| Carducci v Purchase Coll. |
| 2025 NY Slip Op 50177(U) [85 Misc 3d 128(A)] |
| Decided on January 23, 2025 |
| Appellate Term, Second Department |
| Published by New York State Law Reporting Bureau pursuant to Judiciary Law § 431. |
| This opinion is uncorrected and will not be published in the printed Official Reports. |
Antonio Carducci, appellant pro se. Assistant Solicitor General (Joshua N. Cohen of counsel), for respondent.
Appeal from an order of the Justice Court of the Town of Harrison, Westchester County (Pasquale G. Gizzo, J.), entered September 21, 2022. The order granted defendant's motion to dismiss the action, pursuant to CPLR 3211 (a) (2), without prejudice.
ORDERED that the order is affirmed, without costs.
In this small claims action, plaintiff seeks to recover the principal sum of $1,400 for damage to his automobile that was allegedly caused by defendant. Defendant moved to dismiss the action pursuant to CPLR 3211 (a) (2), alleging that, because the action was against a subdivision of an agency of New York State, the Justice Court of the Town of Harrison lacked subject matter jurisdiction. At a hearing, plaintiff testified that a car, which was owned by defendant Purchase College and driven by defendant's employee during the course of her employment, had collided with his parked car, causing damage. Following the hearing, the court granted defendant's motion and dismissed the action without prejudice. On appeal, plaintiff argues that the Justice Court had jurisdiction to hear this small claims action.
In a small claims action, our review is limited to a determination of whether "substantial [*2]justice has . . . been done between the parties according to the rules and principles of substantive law" (UJCA 1807; see UJCA 1804; Ross v Friedman, 269 AD2d 584 [2000]; Williams v Roper, 269 AD2d 125 [2000]).
New York State and its agencies have sovereign immunity from liability except insofar as it is waived (see Lichtenstein v State of New York, 93 NY2d 911, 913 [1999]; Dreger v New York State Thruway Auth., 81 NY2d 721, 724 [1992]). The state's immunity from liability is waived in, among other things, actions sounding in tort, provided that the action is brought in the Court of Claims, which has exclusive jurisdiction over such claims (see Court of Claims Act §§ 8, 9 [2]; see also Morell v Balasubramanian, 70 NY2d 297, 300 [1987]; Matter of Ruotolo v State of New York Div. of Hous. & Community Renewal, 211 AD3d 955, 957 [2022]; Borawski v Abulafia, 117 AD3d 662, 663 [2014]).
Defendant is a state college and is a subdivision of the State University of New York (see Education Law § 352).

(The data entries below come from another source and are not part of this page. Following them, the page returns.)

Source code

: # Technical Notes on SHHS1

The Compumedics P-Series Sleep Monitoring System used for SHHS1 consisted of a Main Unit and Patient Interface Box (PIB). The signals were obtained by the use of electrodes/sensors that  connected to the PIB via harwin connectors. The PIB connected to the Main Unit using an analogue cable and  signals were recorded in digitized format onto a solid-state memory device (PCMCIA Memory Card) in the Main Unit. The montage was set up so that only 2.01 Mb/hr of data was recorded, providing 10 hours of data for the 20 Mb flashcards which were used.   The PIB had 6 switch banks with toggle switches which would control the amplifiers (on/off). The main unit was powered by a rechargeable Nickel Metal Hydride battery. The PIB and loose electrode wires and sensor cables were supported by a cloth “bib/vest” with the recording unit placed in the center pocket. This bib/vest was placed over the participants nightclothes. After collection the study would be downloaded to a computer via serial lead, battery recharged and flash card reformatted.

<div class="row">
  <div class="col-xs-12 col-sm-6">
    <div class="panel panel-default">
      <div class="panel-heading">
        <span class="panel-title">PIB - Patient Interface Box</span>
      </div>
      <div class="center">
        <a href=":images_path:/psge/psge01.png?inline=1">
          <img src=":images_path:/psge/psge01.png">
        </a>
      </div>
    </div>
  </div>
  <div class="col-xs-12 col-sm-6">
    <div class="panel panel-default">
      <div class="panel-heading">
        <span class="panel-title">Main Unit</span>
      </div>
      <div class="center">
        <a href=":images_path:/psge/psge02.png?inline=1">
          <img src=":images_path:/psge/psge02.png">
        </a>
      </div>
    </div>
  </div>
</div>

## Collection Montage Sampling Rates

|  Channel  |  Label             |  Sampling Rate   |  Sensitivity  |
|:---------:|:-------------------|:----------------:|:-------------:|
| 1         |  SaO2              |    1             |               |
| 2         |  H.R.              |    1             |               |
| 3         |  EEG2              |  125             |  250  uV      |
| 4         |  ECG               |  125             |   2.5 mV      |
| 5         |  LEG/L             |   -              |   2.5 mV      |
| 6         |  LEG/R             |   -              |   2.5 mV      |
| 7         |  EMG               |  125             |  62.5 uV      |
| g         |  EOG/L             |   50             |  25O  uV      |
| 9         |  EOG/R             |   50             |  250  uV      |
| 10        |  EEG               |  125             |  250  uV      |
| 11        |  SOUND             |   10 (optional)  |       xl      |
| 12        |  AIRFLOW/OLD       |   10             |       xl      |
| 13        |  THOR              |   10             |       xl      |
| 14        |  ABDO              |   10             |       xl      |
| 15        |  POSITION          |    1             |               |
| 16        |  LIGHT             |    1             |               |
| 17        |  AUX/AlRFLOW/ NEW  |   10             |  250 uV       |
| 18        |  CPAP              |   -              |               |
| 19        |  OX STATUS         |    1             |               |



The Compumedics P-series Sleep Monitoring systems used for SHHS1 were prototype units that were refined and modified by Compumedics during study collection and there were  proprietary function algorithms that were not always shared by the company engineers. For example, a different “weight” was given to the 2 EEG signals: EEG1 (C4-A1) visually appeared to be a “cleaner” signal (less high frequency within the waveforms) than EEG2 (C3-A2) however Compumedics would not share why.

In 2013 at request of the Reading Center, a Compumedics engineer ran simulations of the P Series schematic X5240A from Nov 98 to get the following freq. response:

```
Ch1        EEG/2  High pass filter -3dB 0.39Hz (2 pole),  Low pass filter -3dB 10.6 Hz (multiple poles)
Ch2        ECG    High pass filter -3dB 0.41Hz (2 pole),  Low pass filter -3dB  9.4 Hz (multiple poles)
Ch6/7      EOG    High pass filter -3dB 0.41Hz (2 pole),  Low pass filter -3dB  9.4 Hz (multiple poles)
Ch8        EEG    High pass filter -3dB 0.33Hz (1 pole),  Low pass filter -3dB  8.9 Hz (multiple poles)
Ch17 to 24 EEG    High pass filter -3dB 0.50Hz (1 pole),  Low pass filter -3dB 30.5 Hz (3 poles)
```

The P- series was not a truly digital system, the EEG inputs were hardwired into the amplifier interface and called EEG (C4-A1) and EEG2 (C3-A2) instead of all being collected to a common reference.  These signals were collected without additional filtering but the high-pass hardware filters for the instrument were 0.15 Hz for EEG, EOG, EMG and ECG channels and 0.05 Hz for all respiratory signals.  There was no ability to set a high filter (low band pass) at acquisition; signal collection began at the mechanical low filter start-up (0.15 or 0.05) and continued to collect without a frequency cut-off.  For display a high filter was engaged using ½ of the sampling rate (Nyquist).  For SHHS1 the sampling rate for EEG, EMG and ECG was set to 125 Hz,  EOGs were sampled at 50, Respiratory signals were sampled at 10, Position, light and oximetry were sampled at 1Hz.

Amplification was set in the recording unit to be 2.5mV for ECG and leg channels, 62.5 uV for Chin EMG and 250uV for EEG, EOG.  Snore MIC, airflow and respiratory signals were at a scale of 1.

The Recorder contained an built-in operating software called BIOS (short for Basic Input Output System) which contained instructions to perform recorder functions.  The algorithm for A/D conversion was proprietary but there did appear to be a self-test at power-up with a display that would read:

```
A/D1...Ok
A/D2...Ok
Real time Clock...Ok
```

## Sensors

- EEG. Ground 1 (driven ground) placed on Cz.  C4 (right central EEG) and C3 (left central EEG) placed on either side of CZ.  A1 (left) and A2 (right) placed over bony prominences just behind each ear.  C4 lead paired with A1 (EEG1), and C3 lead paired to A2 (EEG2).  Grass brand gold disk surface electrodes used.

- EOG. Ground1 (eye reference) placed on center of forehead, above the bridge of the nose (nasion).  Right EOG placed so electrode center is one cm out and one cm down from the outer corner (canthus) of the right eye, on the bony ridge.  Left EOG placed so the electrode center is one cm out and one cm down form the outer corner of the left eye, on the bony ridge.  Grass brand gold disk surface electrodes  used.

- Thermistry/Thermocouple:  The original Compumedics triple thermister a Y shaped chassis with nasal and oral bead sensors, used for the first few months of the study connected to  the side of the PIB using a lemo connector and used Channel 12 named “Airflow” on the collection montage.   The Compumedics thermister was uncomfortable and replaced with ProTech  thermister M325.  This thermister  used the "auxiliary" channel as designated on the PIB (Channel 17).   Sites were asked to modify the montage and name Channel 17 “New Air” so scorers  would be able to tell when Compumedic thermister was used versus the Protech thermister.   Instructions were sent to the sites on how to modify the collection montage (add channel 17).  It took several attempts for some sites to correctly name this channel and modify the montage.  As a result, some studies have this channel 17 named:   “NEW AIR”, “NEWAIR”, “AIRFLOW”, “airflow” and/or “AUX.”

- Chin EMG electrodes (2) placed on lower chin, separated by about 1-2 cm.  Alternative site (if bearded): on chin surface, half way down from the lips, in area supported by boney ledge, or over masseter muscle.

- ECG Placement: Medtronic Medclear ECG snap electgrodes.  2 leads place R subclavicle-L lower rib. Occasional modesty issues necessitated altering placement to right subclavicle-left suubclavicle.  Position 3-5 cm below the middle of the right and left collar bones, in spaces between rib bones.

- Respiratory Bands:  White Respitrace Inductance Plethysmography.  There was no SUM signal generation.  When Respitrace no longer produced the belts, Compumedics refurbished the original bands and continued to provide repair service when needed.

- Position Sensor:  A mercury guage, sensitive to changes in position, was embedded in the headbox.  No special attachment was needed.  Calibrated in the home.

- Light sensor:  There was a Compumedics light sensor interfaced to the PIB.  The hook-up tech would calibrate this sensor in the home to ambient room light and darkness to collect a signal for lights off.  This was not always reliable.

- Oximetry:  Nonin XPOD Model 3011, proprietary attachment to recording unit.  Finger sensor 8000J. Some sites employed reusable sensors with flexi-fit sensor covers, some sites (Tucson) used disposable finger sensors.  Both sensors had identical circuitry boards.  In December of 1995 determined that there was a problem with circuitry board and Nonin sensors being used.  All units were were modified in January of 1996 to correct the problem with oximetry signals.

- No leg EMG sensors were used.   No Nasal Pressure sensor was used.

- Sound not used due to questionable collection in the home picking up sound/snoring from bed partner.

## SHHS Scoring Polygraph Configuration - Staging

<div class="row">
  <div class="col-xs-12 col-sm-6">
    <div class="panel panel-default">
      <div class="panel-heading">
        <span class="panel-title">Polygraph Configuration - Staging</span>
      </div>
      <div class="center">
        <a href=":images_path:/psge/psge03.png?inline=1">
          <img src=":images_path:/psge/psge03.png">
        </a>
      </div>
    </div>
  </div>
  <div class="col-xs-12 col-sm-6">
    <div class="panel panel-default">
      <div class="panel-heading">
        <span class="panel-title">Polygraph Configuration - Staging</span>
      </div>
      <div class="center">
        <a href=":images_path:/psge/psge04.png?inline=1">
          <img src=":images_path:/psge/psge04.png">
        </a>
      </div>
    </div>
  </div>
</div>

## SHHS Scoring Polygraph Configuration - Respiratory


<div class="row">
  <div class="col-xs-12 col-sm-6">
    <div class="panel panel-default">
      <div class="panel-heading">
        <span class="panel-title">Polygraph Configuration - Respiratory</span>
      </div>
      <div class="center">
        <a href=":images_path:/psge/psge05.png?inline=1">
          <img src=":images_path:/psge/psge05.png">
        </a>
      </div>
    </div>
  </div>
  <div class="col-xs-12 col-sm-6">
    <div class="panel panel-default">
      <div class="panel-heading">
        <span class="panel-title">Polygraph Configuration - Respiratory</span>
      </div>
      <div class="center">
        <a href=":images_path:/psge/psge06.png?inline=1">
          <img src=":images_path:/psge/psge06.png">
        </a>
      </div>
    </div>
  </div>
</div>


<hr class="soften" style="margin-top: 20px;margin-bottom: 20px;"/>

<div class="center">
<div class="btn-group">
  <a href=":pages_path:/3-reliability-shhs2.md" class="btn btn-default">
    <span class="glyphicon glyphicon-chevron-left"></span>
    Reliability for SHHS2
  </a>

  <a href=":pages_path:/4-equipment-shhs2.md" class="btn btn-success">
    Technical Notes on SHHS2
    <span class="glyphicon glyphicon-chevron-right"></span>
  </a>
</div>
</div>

At the hearing, plaintiff asserted that his automobile had been damaged by defendant's employee, who had been acting in her official capacity at the time. As the State of New York is the real party in interest in this matter (see Colombo v Schwartz, 15 AD3d 522, 523 [2005]; cf. Borawski v Abulafia, 117 AD3d at 663), exclusive jurisdiction is vested in the Court of Claims. Consequently, the dismissal of the action without prejudice rendered substantial justice between the parties (see UJCA 1804, 1807).
Accordingly, the order is affirmed.
GOLDBERG-VELAZQUEZ, J.P., DRISCOLL and WALSH, JJ., concur.